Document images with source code
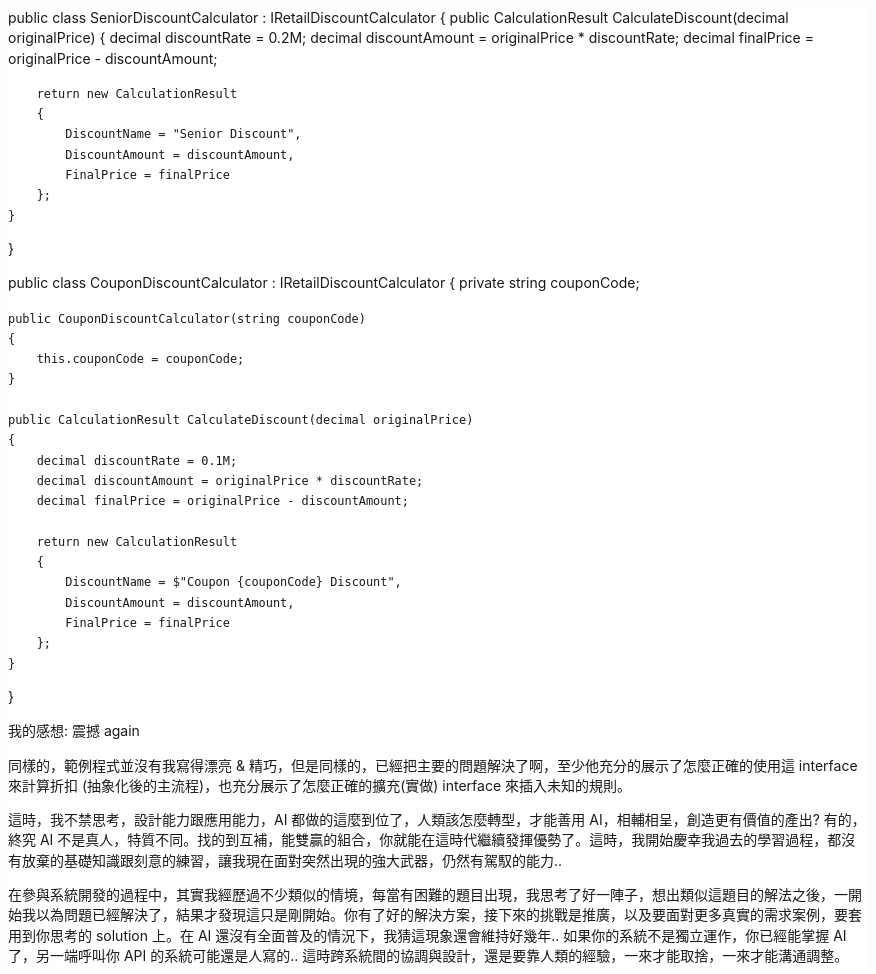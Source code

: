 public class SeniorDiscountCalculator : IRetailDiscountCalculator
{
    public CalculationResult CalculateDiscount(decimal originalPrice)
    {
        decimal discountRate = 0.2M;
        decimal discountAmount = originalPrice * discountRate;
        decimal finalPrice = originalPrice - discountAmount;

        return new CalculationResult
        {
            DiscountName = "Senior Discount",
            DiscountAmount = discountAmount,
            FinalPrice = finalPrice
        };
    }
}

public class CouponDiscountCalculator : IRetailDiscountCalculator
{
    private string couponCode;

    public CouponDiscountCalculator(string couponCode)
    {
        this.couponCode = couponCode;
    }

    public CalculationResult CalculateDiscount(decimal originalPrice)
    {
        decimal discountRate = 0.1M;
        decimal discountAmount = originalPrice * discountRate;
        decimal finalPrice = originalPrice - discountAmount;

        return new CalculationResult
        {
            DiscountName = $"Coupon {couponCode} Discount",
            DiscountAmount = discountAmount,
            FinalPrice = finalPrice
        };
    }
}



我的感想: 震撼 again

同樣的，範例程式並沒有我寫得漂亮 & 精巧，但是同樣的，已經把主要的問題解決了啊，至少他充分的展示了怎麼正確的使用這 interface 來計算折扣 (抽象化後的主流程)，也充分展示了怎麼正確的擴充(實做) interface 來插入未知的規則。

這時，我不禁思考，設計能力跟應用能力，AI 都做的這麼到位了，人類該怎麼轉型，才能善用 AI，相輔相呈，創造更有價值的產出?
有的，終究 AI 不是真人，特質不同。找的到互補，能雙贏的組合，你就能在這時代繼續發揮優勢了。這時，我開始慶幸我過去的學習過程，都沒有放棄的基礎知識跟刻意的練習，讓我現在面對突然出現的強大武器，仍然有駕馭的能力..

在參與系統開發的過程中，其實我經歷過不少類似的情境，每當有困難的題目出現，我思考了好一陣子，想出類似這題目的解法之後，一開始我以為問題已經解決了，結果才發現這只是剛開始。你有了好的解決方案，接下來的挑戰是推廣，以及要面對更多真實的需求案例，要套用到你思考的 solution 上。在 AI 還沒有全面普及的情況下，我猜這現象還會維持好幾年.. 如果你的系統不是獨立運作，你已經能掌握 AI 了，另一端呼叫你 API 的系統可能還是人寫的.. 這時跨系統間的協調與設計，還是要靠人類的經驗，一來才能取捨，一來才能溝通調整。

_The task_:
Find the number of lines above that hold the word "class", then write that number by itself.

_Result_:
2